Fría y fuerte en público, Hillary sufrió enormemente por el caso Lewinsky. El 27 de enero de 1998 dio la cara por su marido en una entrevista televisada. Declaró que creía sus desmentidas y añadió que las acusaciones de Kenneth Starr eran el fruto de "una amplia conspiración derechista". La presentadora le preguntó si pensaba que algún día su marido aceptaría que "ha vuelto a causar daño al matrimonio". "No, absolutamente, no", respondió Hillary. Siete meses después, Clinton admitió ante el gran jurado y ante las cámaras de televisión que había sostenido una "relación íntima inapropiada" con Lewinsky. Hillary quedó devastada. Tras el amargo trago de las vacaciones conjuntas en Martha"s Vineyard empezó a buscar una explicación a lo que le estaba pasando. A una amiga le dijo que no veía en Lewinsky una amenaza, porque la relación de Clinton con la becaria fue puramente sexual. En cambio, la de la pareja presidencial estaba basada en "amistad y asociación". Hillary buscó refugio en sus convicciones religiosas. "Tengo que tragar esto", dijo a un amigo. "Tengo que aceptar este castigo. No sé por qué Dios me ha escogido a mí para esto, pero lo ha hecho. Dios está detrás de todo esto, y él conoce la razón. Existe alguna razón".

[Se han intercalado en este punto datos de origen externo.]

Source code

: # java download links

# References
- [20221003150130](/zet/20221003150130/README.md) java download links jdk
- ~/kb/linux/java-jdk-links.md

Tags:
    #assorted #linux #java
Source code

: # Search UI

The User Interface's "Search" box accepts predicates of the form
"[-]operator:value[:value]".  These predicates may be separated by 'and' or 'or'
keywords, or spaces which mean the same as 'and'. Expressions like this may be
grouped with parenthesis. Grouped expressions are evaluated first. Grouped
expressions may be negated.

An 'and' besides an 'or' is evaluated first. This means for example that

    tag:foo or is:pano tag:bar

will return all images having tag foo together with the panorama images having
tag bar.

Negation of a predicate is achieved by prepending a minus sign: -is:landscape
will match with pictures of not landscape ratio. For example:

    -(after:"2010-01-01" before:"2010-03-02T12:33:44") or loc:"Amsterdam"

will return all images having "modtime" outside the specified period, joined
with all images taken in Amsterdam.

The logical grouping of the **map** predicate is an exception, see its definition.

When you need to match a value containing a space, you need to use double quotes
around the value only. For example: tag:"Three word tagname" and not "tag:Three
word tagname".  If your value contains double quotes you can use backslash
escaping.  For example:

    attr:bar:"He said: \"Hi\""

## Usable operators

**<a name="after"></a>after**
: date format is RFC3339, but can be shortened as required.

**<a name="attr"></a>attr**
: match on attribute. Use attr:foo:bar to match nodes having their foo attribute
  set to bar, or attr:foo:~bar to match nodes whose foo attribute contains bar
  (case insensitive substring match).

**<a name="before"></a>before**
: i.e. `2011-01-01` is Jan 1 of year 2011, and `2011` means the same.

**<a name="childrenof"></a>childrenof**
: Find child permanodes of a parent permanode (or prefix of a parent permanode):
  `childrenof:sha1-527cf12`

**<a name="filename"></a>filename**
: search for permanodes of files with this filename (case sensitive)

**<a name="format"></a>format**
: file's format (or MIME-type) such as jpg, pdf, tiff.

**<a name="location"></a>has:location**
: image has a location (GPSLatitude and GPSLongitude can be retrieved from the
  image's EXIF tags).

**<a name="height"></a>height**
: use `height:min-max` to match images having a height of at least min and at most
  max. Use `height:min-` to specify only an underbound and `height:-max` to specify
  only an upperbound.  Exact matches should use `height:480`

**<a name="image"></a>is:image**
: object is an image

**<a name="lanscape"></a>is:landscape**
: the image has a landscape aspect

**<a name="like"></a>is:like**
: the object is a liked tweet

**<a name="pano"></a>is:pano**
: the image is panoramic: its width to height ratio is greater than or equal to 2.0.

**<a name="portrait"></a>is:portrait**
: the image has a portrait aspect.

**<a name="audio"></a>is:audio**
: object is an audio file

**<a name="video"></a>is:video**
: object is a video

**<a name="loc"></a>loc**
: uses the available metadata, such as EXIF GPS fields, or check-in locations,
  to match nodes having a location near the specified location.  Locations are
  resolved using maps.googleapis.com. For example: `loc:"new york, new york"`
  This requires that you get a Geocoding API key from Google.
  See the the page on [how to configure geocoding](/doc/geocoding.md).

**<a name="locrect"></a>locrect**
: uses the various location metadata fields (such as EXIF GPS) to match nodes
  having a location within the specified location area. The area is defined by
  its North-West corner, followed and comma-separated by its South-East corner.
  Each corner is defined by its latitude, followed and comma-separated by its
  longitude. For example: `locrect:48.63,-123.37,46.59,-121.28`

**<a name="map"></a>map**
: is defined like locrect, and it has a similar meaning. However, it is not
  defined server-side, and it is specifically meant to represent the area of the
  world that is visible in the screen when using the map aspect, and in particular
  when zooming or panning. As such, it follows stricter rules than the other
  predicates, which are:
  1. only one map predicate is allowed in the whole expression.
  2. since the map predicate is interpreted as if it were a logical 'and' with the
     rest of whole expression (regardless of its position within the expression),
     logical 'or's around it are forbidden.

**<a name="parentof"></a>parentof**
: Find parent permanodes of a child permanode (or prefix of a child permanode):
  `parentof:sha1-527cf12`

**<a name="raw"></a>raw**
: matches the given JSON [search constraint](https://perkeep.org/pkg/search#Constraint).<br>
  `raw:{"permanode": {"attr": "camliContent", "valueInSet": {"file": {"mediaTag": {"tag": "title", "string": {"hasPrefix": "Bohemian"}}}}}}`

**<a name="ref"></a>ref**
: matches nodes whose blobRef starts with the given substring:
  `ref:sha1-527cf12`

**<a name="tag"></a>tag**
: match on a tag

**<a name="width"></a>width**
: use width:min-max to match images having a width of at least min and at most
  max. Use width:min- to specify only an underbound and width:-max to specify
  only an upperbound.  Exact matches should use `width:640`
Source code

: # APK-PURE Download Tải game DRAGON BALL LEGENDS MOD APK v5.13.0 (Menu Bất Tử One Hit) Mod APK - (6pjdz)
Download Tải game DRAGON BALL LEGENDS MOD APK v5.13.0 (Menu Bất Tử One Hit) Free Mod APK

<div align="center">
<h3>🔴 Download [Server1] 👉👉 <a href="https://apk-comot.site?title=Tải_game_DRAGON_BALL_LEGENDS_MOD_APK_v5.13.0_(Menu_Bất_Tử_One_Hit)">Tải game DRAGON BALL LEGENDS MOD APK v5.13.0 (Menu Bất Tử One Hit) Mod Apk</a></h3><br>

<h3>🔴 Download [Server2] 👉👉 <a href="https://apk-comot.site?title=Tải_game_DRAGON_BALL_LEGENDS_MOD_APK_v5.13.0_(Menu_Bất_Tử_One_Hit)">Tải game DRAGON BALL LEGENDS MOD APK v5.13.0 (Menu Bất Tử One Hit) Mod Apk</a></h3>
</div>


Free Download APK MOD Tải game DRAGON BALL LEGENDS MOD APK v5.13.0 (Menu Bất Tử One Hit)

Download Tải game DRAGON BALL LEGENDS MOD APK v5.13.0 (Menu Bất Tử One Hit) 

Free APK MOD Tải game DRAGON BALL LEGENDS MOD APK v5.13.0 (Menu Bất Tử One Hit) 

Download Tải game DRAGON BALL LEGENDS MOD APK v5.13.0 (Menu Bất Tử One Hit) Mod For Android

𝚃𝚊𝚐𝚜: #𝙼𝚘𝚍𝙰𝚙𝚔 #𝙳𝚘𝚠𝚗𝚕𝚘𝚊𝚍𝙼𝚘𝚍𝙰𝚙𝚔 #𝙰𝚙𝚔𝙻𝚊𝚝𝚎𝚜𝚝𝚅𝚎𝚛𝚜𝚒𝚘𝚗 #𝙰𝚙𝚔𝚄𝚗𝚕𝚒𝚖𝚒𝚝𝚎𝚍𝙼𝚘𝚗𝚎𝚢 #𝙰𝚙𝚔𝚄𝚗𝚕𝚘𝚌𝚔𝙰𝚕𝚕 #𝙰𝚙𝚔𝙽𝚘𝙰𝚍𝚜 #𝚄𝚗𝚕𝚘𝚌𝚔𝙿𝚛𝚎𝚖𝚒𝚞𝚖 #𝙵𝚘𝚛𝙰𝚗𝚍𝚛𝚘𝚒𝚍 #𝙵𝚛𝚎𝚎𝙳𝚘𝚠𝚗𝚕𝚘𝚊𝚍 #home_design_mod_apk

Por su parte, Clinton, según Woodward, estaba "al borde de la desesperación" en el otoño de 1998, tras enterarse de que Chelsea, su única hija, había leído el informe Starr en Internet. "Starr", exclamó Clinton, "quiere volverme loco". Esa sensación de acoso, según Woodward, la han tenido todos sus predecesores desde Nixon.

Gerald Ford se sintió perseguido por su polémico perdón a Nixon; Jimmy Carter, por la campaña periodística contra el director de su oficina presupuestaria; Ronald Reagan y George Bush, por las investigaciones sobre sus papeles en el escándalo Irán-Contra; Clinton, por Whitewater y el caso Lewinsky. Ninguno de esos presidentes ha comprendido que, tras el Watergate, la Casa Blanca está sometida a un estrecho escrutinio. Ninguno ha sabido coger el toro por los cuernos al ser sorprendido en un comportamiento erróneo. Todos han preferido salir con evasivas, ganar tiempo, presentarse como mártires. "Los hombres que sucedieron a Nixon", escribe Woodward, "son como adictos a los que se les niega su dosis de drogas; en este caso, el poder narcótico de la presidencia".

El pasado febrero, al conocer que el Senado le había absuelto de los delitos de perjurio y obstrucción a la justicia, Clinton le reconoció a un amigo íntimo que su presidencia y su familia habían quedado irreparablemente dañadas por el caso Lewinsky. "Yo sobreviviré, pero ya nada será igual", dijo. La voluntad de Clinton de agarrarse al poder a costa de mentir incluso a familiares, amigos y colaboradores se había ido traduciendo en creciente soledad. Uno tras otro, Georges Stephanopoulos, su consejero político; Mike McCurry, su portavoz de prensa, y Erskine Bowles, su jefe de gabinete, terminaron abandonándole. Hillary, en cambio, sigue al lado del presidente. La humillación del caso Lewinsky la beatificó ante los ojos de la mayoría de la opinión pública de EE UU. Hoy capitaliza esa corriente de simpatía como candidata a un sillón en el Senado por Nueva York.